> **Brief**
Go through the records below and report each line with "proposition" in it.

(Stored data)

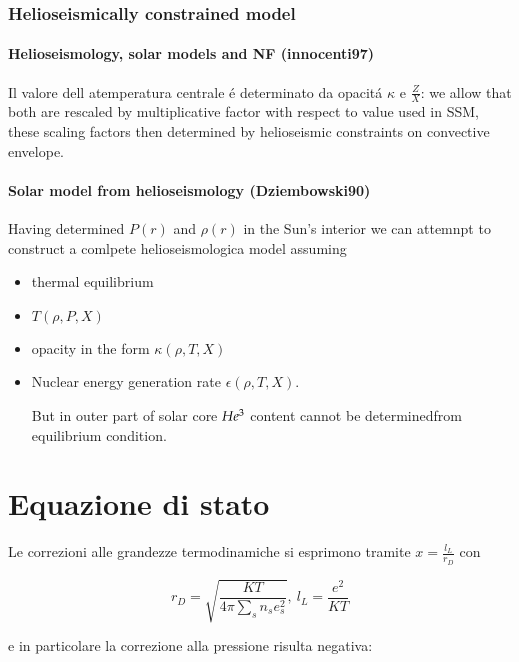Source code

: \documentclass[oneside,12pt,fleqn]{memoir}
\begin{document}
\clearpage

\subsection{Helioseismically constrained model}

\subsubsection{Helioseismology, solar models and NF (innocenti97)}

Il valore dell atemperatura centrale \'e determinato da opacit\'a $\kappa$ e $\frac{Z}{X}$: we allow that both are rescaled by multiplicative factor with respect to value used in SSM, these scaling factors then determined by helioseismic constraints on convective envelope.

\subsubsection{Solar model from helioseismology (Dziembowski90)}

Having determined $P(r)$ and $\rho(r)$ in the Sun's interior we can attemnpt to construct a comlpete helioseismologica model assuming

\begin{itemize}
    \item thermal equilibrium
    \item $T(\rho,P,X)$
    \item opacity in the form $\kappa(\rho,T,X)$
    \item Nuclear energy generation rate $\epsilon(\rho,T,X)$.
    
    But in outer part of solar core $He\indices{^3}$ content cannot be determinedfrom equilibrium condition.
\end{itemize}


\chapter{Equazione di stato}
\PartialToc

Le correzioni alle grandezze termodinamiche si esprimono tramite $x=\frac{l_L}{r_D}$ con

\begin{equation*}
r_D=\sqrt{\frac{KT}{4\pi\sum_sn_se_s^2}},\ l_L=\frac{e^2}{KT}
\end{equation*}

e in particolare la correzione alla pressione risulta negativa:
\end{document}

==

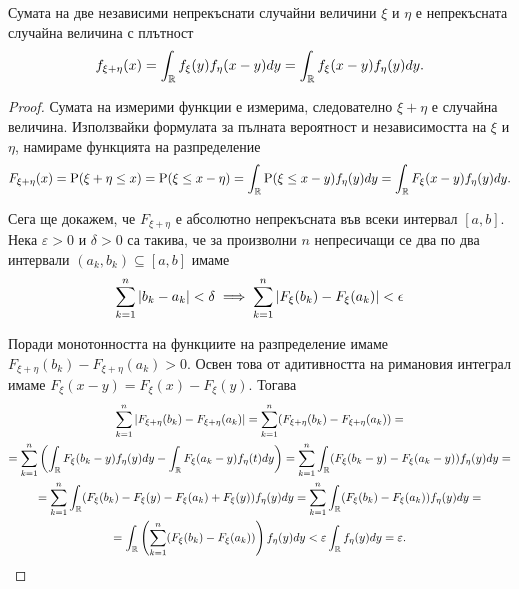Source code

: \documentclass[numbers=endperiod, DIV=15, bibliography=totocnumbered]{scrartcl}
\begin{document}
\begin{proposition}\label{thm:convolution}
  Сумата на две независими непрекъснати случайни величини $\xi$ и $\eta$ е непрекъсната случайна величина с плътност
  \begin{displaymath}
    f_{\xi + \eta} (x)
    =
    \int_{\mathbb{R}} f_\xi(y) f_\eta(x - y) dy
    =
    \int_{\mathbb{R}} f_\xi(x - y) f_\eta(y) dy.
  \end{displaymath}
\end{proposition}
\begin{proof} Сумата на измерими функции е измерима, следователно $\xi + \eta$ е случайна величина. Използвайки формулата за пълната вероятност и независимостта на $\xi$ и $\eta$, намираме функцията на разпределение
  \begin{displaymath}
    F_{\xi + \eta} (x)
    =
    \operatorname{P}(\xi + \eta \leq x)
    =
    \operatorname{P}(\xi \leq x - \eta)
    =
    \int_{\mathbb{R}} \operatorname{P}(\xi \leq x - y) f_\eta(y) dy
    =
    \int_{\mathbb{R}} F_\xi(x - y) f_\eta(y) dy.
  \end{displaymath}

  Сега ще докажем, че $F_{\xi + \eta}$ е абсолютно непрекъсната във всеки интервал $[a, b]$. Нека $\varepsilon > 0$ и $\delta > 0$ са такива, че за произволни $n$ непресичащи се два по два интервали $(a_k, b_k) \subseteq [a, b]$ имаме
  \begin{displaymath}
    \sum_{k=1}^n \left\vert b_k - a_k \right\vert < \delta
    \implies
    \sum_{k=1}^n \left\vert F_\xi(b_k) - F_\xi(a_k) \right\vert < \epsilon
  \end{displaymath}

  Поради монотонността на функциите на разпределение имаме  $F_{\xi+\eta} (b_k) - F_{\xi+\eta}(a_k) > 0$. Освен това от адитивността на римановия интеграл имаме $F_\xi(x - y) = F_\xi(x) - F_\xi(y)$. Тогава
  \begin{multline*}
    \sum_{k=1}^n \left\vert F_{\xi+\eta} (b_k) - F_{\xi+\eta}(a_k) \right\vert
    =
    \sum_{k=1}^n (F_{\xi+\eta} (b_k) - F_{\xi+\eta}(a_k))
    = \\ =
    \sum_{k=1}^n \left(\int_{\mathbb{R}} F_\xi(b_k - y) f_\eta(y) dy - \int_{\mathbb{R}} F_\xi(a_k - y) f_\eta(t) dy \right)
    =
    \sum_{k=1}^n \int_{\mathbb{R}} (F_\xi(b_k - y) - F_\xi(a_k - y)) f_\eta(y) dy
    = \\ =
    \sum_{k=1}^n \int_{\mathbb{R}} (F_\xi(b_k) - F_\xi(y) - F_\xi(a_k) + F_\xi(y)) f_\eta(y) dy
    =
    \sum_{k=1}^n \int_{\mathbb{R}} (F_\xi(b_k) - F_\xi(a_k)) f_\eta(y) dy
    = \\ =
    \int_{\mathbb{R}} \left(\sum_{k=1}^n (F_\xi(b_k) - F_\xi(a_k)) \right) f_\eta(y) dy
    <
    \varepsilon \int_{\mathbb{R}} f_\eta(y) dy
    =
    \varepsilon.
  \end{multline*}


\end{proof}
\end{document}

> **Task answer**
\begin{proposition}\label{thm:convolution}
\end{proposition}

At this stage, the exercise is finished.